* Brief
Your copy should contain exactly the lines from the start of the listing through the line that holds "<strong>💃🕺 친구가 되었습니다!", and no pictures.

* Information shown
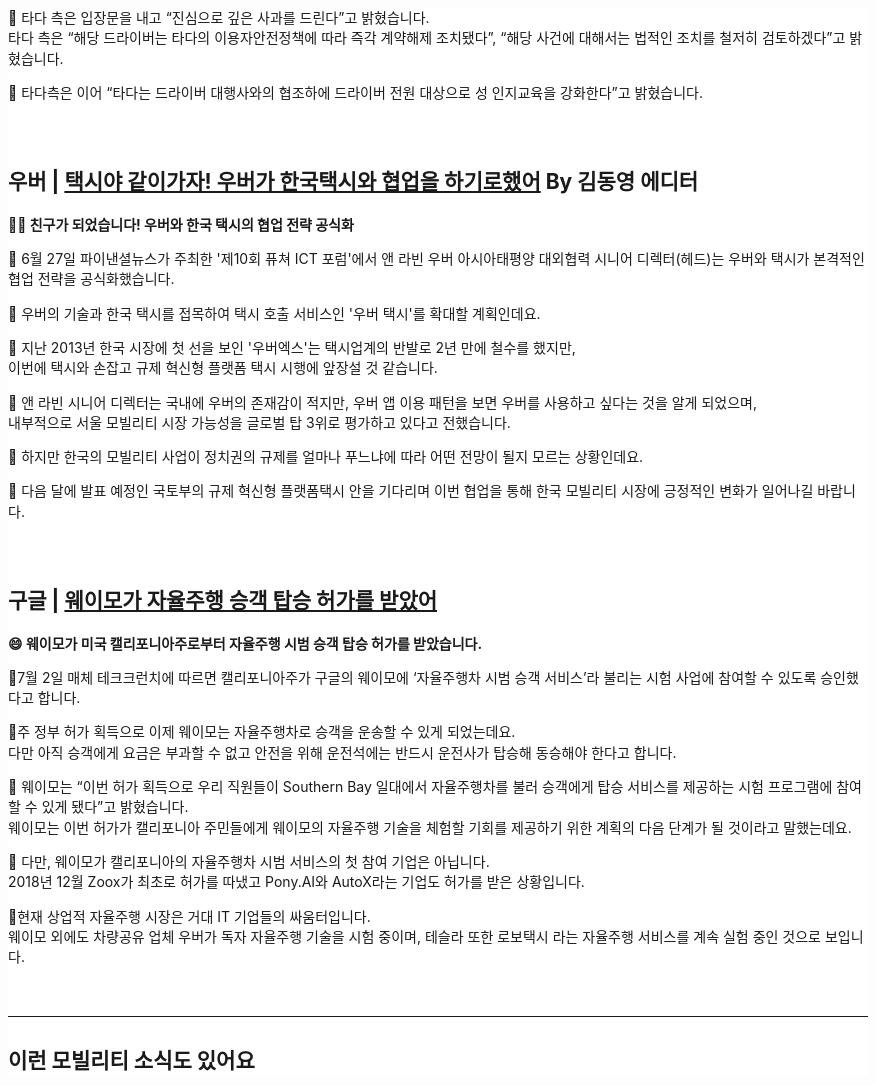 📍 타다 측은 입장문을 내고 “진심으로 깊은 사과를 드린다”고 밝혔습니다.   
타다 측은 “해당 드라이버는 타다의 이용자안전정책에 따라 즉각 계약해제 조치됐다”, “해당 사건에 대해서는 법적인 조치를 철저히 검토하겠다”고 밝혔습니다. 

📍 타다측은 이어 “타다는 드라이버 대행사와의 협조하에 드라이버 전원 대상으로 성 인지교육을 강화한다”고 밝혔습니다.

<br>


## <a name="uberTaxiCollaboration_mobility_07_06"></a>우버 | [택시야 같이가자! 우버가 한국택시와 협업을 하기로했어](https://news.naver.com/main/read.nhn?mode=LSD&mid=shm&sid1=105&oid=014&aid=0004253378) By 김동영 에디터

<strong>💃🕺 친구가 되었습니다! 우버와 한국 택시의 협업 전략 공식화</strong>

📍 6월 27일 파이낸셜뉴스가 주최한 '제10회 퓨쳐 ICT 포럼'에서 앤 라빈 우버 아시아태평양 대외협력 시니어 디렉터(헤드)는 우버와 택시가 본격적인 협업 전략을 공식화했습니다.

📍 우버의 기술과 한국 택시를 접목하여 택시 호출 서비스인 '우버 택시'를 확대할 계획인데요.

📍 지난 2013년 한국 시장에 첫 선을 보인 '우버엑스'는 택시업계의 반발로 2년 만에 철수를 했지만,  
이번에 택시와 손잡고 규제 혁신형 플랫폼 택시 시행에 앞장설 것 같습니다.

📍 앤 라빈 시니어 디렉터는 국내에 우버의 존재감이 적지만, 우버 앱 이용 패턴을 보면 우버를 사용하고 싶다는 것을 알게 되었으며,  
내부적으로 서울 모빌리티 시장 가능성을 글로벌 탑 3위로 평가하고 있다고 전했습니다.

📍 하지만 한국의 모빌리티 사업이 정치권의 규제를 얼마나 푸느냐에 따라 어떤 전망이 될지 모르는 상황인데요.

📍 다음 달에 발표 예정인 국토부의 규제 혁신형 플랫폼택시 안을 기다리며 이번 협업을 통해 한국 모빌리티 시장에 긍정적인 변화가 일어나길 바랍니다.

<br>


## <a name="waymoApproval_mobility_07_06"></a>구글 | [웨이모가 자율주행 승객 탑승 허가를 받았어](https://www.sedaily.com/NewsVIew/1VLJT1XMNL)

<strong>😄 웨이모가 미국 캘리포니아주로부터 자율주행 시범 승객 탑승 허가를 받았습니다. </strong>

📍7월 2일 매체 테크크런치에 따르면 캘리포니아주가 구글의 웨이모에 ‘자율주행차 시범 승객 서비스’라 불리는 시험 사업에 참여할 수 있도록 승인했다고 합니다.

📍주 정부 허가 획득으로 이제 웨이모는 자율주행차로 승객을 운송할 수 있게 되었는데요.  
다만 아직 승객에게 요금은 부과할 수 없고 안전을 위해 운전석에는 반드시 운전사가 탑승해 동승해야 한다고 합니다.

📍 웨이모는 “이번 허가 획득으로 우리 직원들이 Southern Bay 일대에서 자율주행차를 불러 승객에게 탑승 서비스를 제공하는 시험 프로그램에 참여할 수 있게 됐다”고 밝혔습니다.  
웨이모는 이번 허가가 캘리포니아 주민들에게 웨이모의 자율주행 기술을 체험할 기회를 제공하기 위한 계획의 다음 단계가 될 것이라고 말했는데요.

📍 다만, 웨이모가 캘리포니아의 자율주행차 시범 서비스의 첫 참여 기업은 아닙니다.  
2018년 12월 Zoox가 최초로 허가를 따냈고 Pony.AI와 AutoX라는 기업도 허가를 받은 상황입니다.

📍현재 상업적 자율주행 시장은 거대 IT 기업들의 싸움터입니다.  
웨이모 외에도 차량공유 업체 우버가 독자 자율주행 기술을 시험 중이며, 테슬라 또한 로보택시 라는 자율주행 서비스를 계속 실험 중인 것으로 보입니다.

<br>


- - -

## <a name="morethings_mobility_07_06"></a>이런 모빌리티 소식도 있어요
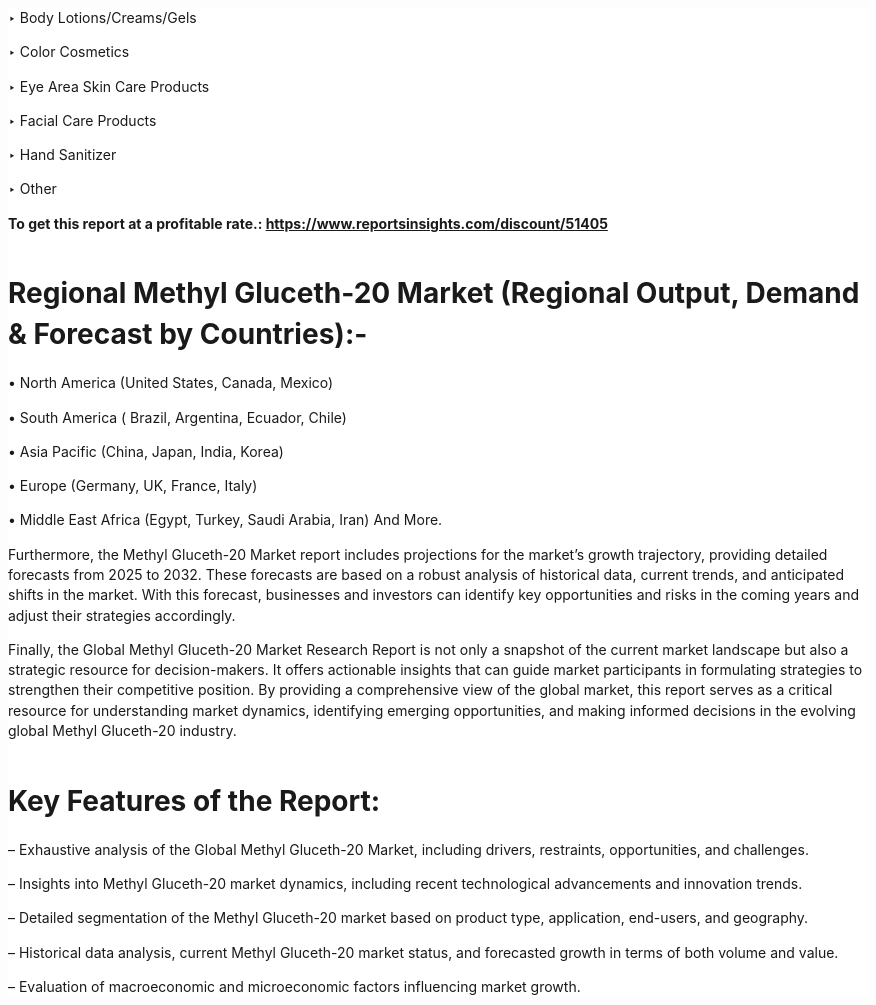 ‣ Body Lotions/Creams/Gels

‣ Color Cosmetics

‣ Eye Area Skin Care Products

‣ Facial Care Products

‣ Hand Sanitizer

‣ Other

<strong>To get this report at a profitable rate.: <a href=https://www.reportsinsights.com/discount/51405>https://www.reportsinsights.com/discount/51405</a></strong>

# <strong>Regional Methyl Gluceth-20 Market (Regional Output, Demand &amp; Forecast by Countries):-</strong>

• North America (United States, Canada, Mexico)

• South America ( Brazil, Argentina, Ecuador, Chile)

• Asia Pacific (China, Japan, India, Korea)

• Europe (Germany, UK, France, Italy)

• Middle East Africa (Egypt, Turkey, Saudi Arabia, Iran) And More.

Furthermore, the Methyl Gluceth-20 Market report includes projections for the market’s growth trajectory, providing detailed forecasts from 2025 to 2032. These forecasts are based on a robust analysis of historical data, current trends, and anticipated shifts in the market. With this forecast, businesses and investors can identify key opportunities and risks in the coming years and adjust their strategies accordingly.

Finally, the Global Methyl Gluceth-20 Market Research Report is not only a snapshot of the current market landscape but also a strategic resource for decision-makers. It offers actionable insights that can guide market participants in formulating strategies to strengthen their competitive position. By providing a comprehensive view of the global market, this report serves as a critical resource for understanding market dynamics, identifying emerging opportunities, and making informed decisions in the evolving global Methyl Gluceth-20 industry.

# <strong>Key Features of the Report:</strong>

– Exhaustive analysis of the Global Methyl Gluceth-20 Market, including drivers, restraints, opportunities, and challenges.

– Insights into Methyl Gluceth-20 market dynamics, including recent technological advancements and innovation trends.

– Detailed segmentation of the Methyl Gluceth-20 market based on product type, application, end-users, and geography.

– Historical data analysis, current Methyl Gluceth-20 market status, and forecasted growth in terms of both volume and value.

– Evaluation of macroeconomic and microeconomic factors influencing market growth.
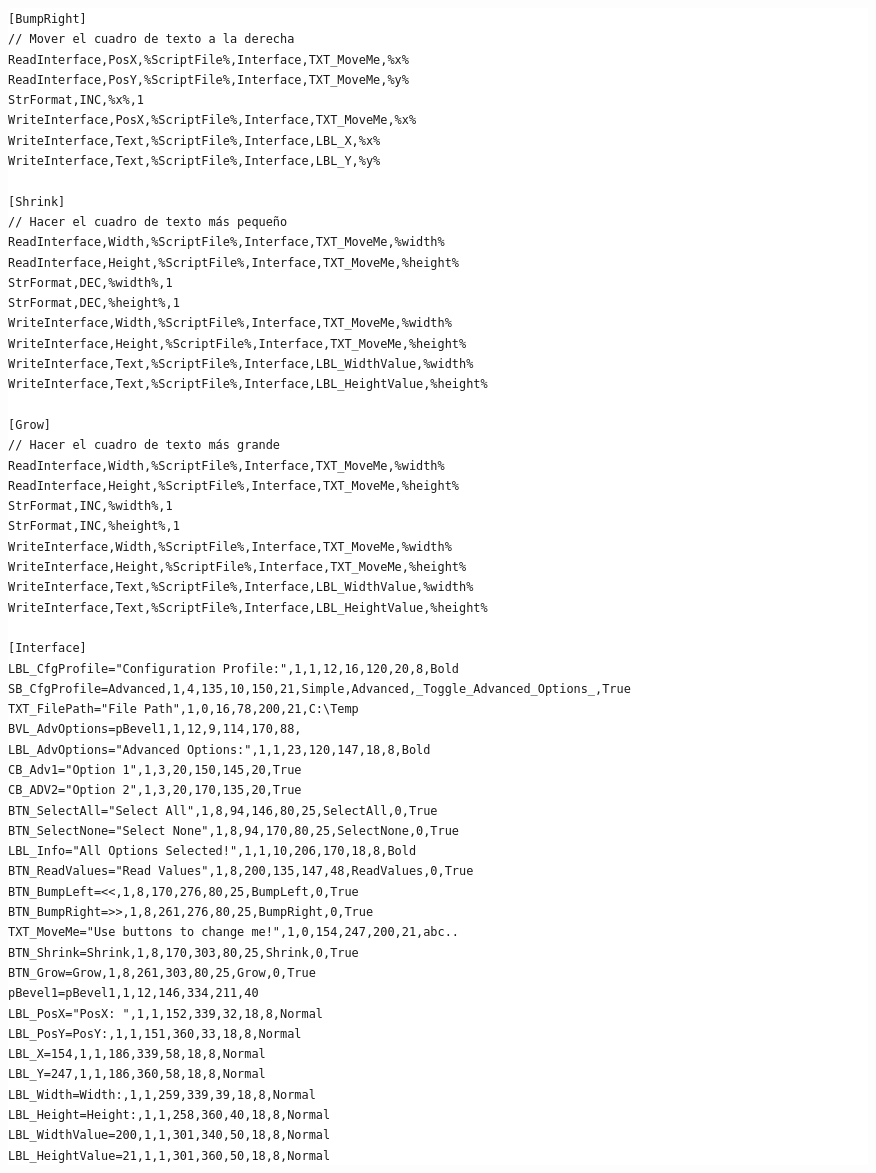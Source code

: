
 ```pebakery
[BumpRight]
// Mover el cuadro de texto a la derecha
ReadInterface,PosX,%ScriptFile%,Interface,TXT_MoveMe,%x%
ReadInterface,PosY,%ScriptFile%,Interface,TXT_MoveMe,%y%
StrFormat,INC,%x%,1
WriteInterface,PosX,%ScriptFile%,Interface,TXT_MoveMe,%x%
WriteInterface,Text,%ScriptFile%,Interface,LBL_X,%x%
WriteInterface,Text,%ScriptFile%,Interface,LBL_Y,%y%

[Shrink]
// Hacer el cuadro de texto más pequeño
ReadInterface,Width,%ScriptFile%,Interface,TXT_MoveMe,%width%
ReadInterface,Height,%ScriptFile%,Interface,TXT_MoveMe,%height%
StrFormat,DEC,%width%,1
StrFormat,DEC,%height%,1
WriteInterface,Width,%ScriptFile%,Interface,TXT_MoveMe,%width%
WriteInterface,Height,%ScriptFile%,Interface,TXT_MoveMe,%height%
WriteInterface,Text,%ScriptFile%,Interface,LBL_WidthValue,%width%
WriteInterface,Text,%ScriptFile%,Interface,LBL_HeightValue,%height%

[Grow]
// Hacer el cuadro de texto más grande
ReadInterface,Width,%ScriptFile%,Interface,TXT_MoveMe,%width%
ReadInterface,Height,%ScriptFile%,Interface,TXT_MoveMe,%height%
StrFormat,INC,%width%,1
StrFormat,INC,%height%,1
WriteInterface,Width,%ScriptFile%,Interface,TXT_MoveMe,%width%
WriteInterface,Height,%ScriptFile%,Interface,TXT_MoveMe,%height%
WriteInterface,Text,%ScriptFile%,Interface,LBL_WidthValue,%width%
WriteInterface,Text,%ScriptFile%,Interface,LBL_HeightValue,%height%

[Interface]
LBL_CfgProfile="Configuration Profile:",1,1,12,16,120,20,8,Bold
SB_CfgProfile=Advanced,1,4,135,10,150,21,Simple,Advanced,_Toggle_Advanced_Options_,True
TXT_FilePath="File Path",1,0,16,78,200,21,C:\Temp
BVL_AdvOptions=pBevel1,1,12,9,114,170,88,
LBL_AdvOptions="Advanced Options:",1,1,23,120,147,18,8,Bold
CB_Adv1="Option 1",1,3,20,150,145,20,True
CB_ADV2="Option 2",1,3,20,170,135,20,True
BTN_SelectAll="Select All",1,8,94,146,80,25,SelectAll,0,True
BTN_SelectNone="Select None",1,8,94,170,80,25,SelectNone,0,True
LBL_Info="All Options Selected!",1,1,10,206,170,18,8,Bold
BTN_ReadValues="Read Values",1,8,200,135,147,48,ReadValues,0,True
BTN_BumpLeft=<<,1,8,170,276,80,25,BumpLeft,0,True
BTN_BumpRight=>>,1,8,261,276,80,25,BumpRight,0,True
TXT_MoveMe="Use buttons to change me!",1,0,154,247,200,21,abc..
BTN_Shrink=Shrink,1,8,170,303,80,25,Shrink,0,True
BTN_Grow=Grow,1,8,261,303,80,25,Grow,0,True
pBevel1=pBevel1,1,12,146,334,211,40
LBL_PosX="PosX: ",1,1,152,339,32,18,8,Normal
LBL_PosY=PosY:,1,1,151,360,33,18,8,Normal
LBL_X=154,1,1,186,339,58,18,8,Normal
LBL_Y=247,1,1,186,360,58,18,8,Normal
LBL_Width=Width:,1,1,259,339,39,18,8,Normal
LBL_Height=Height:,1,1,258,360,40,18,8,Normal
LBL_WidthValue=200,1,1,301,340,50,18,8,Normal
LBL_HeightValue=21,1,1,301,360,50,18,8,Normal
```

* Your response
 📍 타다 측은 입장문을 내고 “진심으로 깊은 사과를 드린다”고 밝혔습니다.   
타다 측은 “해당 드라이버는 타다의 이용자안전정책에 따라 즉각 계약해제 조치됐다”, “해당 사건에 대해서는 법적인 조치를 철저히 검토하겠다”고 밝혔습니다. 

📍 타다측은 이어 “타다는 드라이버 대행사와의 협조하에 드라이버 전원 대상으로 성 인지교육을 강화한다”고 밝혔습니다.

<br>


## <a name="uberTaxiCollaboration_mobility_07_06"></a>우버 | [택시야 같이가자! 우버가 한국택시와 협업을 하기로했어](https://news.naver.com/main/read.nhn?mode=LSD&mid=shm&sid1=105&oid=014&aid=0004253378) By 김동영 에디터

<strong>💃🕺 친구가 되었습니다! 우버와 한국 택시의 협업 전략 공식화</strong>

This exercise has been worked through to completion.